# Spilled water on graphics card



## patio87 (Apr 24, 2005)

Ok so I got this graphics card that I am borrowing from a friend, he said that it doesnt work right now because he spilled water on it. He said that if you run distilled water on it that it would fix the problem(I guess tap water and undistilled water creates small connections or something because of the minerals) Well I ran water though tonight and then let it dry out but it was doing the same thing(bunch of black lines on white screen) i AM wondering if running this water will fix the problem or what?


----------



## Tha Killa (Apr 24, 2005)

Never heard about putting water on a computer component to make it work before..  But I have heard that spilling water onto something could damage/destroy it.


----------



## Phippsp (Apr 24, 2005)

No proble not.....  My water cooling leaked on my graphics card and keep doing weird stuff but as soon as I realized it I quickly shut everything off took all power off of computer.  Took a town quickly dried up the spots that water touched it and put a fan by it to completely dry it off then it worked.  The water might not of hurt it unless there was power going to the video card that would case it problems.


----------



## dave597 (Apr 24, 2005)

patio87 said:
			
		

> Ok so I got this graphics card that I am borrowing from a friend, he said that it doesnt work right now because he spilled water on it. He said that if you run distilled water on it that it would fix the problem(I guess tap water and undistilled water creates small connections or something because of the minerals) Well I ran water though tonight and then let it dry out but it was doing the same thing(bunch of black lines on white screen) i AM wondering if running this water will fix the problem or what?

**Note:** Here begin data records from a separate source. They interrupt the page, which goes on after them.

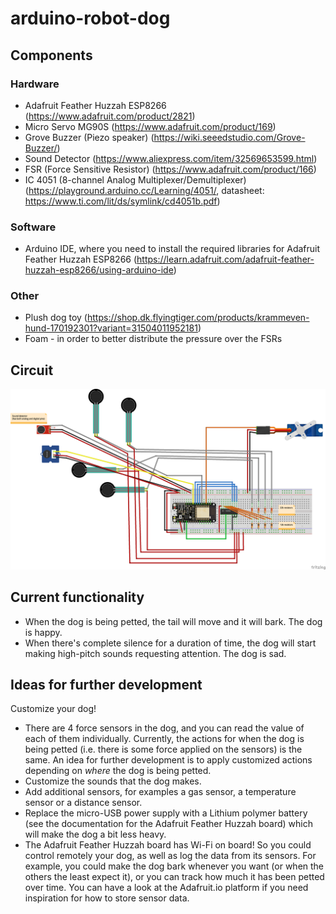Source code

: # arduino-robot-dog

## Components

### Hardware

* Adafruit Feather Huzzah ESP8266 (https://www.adafruit.com/product/2821)
* Micro Servo MG90S (https://www.adafruit.com/product/169)
* Grove Buzzer (Piezo speaker) (https://wiki.seeedstudio.com/Grove-Buzzer/)
* Sound Detector (https://www.aliexpress.com/item/32569653599.html)
* FSR (Force Sensitive Resistor) (https://www.adafruit.com/product/166)
* IC 4051 (8-channel Analog Multiplexer/Demultiplexer) (https://playground.arduino.cc/Learning/4051/, datasheet: https://www.ti.com/lit/ds/symlink/cd4051b.pdf)

### Software

* Arduino IDE, where you need to install the required libraries for Adafruit Feather Huzzah ESP8266 (https://learn.adafruit.com/adafruit-feather-huzzah-esp8266/using-arduino-ide)

### Other

* Plush dog toy (https://shop.dk.flyingtiger.com/products/krammeven-hund-170192301?variant=31504011952181)
* Foam - in order to better distribute the pressure over the FSRs

## Circuit

![Schematics](robot_dog_schematics_bb.png?raw=true "Schematics")

## Current functionality

* When the dog is being petted, the tail will move and it will bark. The dog is happy. 
* When there's complete silence for a duration of time, the dog will start making high-pitch sounds requesting attention. The dog is sad.

## Ideas for further development

Customize your dog!

* There are 4 force sensors in the dog, and you can read the value of each of them individually. Currently, the actions for when the dog is being petted (i.e. there is some force applied on the sensors) is the same. An idea for further development is to apply customized actions depending on *where* the dog is being petted. 
* Customize the sounds that the dog makes. 
* Add additional sensors, for examples a gas sensor, a temperature sensor or a distance sensor. 
* Replace the micro-USB power supply with a Lithium polymer battery (see the documentation for the Adafruit Feather Huzzah board) which will make the dog a bit less heavy. 
* The Adafruit Feather Huzzah board has Wi-Fi on board! So you could control remotely your dog, as well as log the data from its sensors. For example, you could make the dog bark whenever you want (or when the others the least expect it), or you can track how much it has been petted over time. You can have a look at the Adafruit.io platform if you need inspiration for how to store sensor data.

theres water on it, so add more water? i dont see the logic in that. i would have just let it dry out, get a hairdryer, leave it for a while and try again.


----------



## tweaker (Apr 24, 2005)

Phippsp said:
			
		

> The water might not of hurt it unless there was power going to the video card that would case it problems.


 
No the power does not have to be turned on, you can easily kill the card just touching it with ungrounded fingers etc causing a esd.

And stay clear of water.


----------



## The_Other_One (Apr 24, 2005)

I've heard of PDA"s being dropped in toilets and still working.  WIth most electronics, they are fine as long as they don't short out.  Wait until it's dry(don't put MORE water on it ;P) and I bet it'll be fine.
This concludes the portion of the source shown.